# Microserver with LTO3 and separate PSU (Photo)



## freebuser (Sep 9, 2015)

Just thought of uploading these images in case someone wondering whether this is possible!
Enjoy...


----------



## Crivens (Sep 9, 2015)

Looks nice - what is the temperature when the front door is closed? This looks suspiciously like some swedish rack (a.k.a. ikea)


----------



## freebuser (Sep 10, 2015)

Crivens said:


> Looks nice - what is the temperature when the front door is closed? This looks suspiciously like some swedish rack (a.k.a. ikea)



Temperature difference between outside the cabinet and inside the cabinet is around 4-6 deg.
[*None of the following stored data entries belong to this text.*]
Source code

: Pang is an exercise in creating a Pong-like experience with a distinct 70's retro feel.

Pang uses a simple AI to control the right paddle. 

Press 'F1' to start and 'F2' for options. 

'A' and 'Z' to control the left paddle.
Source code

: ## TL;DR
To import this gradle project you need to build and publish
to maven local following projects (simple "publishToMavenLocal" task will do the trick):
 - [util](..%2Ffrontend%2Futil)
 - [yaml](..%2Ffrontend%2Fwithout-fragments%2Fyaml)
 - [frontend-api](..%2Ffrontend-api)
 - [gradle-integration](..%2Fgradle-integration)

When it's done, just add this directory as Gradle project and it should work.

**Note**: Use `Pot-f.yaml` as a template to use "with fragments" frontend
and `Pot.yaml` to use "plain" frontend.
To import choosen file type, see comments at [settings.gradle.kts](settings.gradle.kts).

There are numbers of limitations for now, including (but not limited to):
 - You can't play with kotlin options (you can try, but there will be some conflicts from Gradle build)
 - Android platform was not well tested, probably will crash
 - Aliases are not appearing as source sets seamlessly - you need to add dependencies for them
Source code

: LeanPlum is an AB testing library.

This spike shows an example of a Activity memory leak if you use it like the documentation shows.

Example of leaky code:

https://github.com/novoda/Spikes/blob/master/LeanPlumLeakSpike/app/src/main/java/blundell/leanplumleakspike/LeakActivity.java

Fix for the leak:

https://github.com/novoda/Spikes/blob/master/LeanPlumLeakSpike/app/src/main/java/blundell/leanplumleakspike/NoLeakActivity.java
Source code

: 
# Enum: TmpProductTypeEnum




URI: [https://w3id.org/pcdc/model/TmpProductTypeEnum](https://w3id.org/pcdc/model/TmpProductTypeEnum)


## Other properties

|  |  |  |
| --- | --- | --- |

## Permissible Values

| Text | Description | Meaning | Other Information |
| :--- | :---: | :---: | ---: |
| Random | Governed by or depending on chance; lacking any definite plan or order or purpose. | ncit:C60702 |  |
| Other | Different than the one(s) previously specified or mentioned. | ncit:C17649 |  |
Celsius.

Looking at the HDD SMART details the maximum temp was 32 deg. Celsius.
CPU sitting at around 40 deg C, and reach 50 deg. C when I compile ports.

I used to monitor the inside temperature which didn't go beyond 29 deg. Celsius to date. The maximum reached during the Denon operation which is above the server anyway.

This is a custom made book shelf with the server cabinet. The TV is wall mounted on the other side of the green wall (purposely designed during construction) to allow to put all the wires and other stuff in the cabinet.

As you can see on the photos the door is modified to allow airflow , with two 120mm Silent fans. No noticeable noise as this whole setup is in the study room.


----------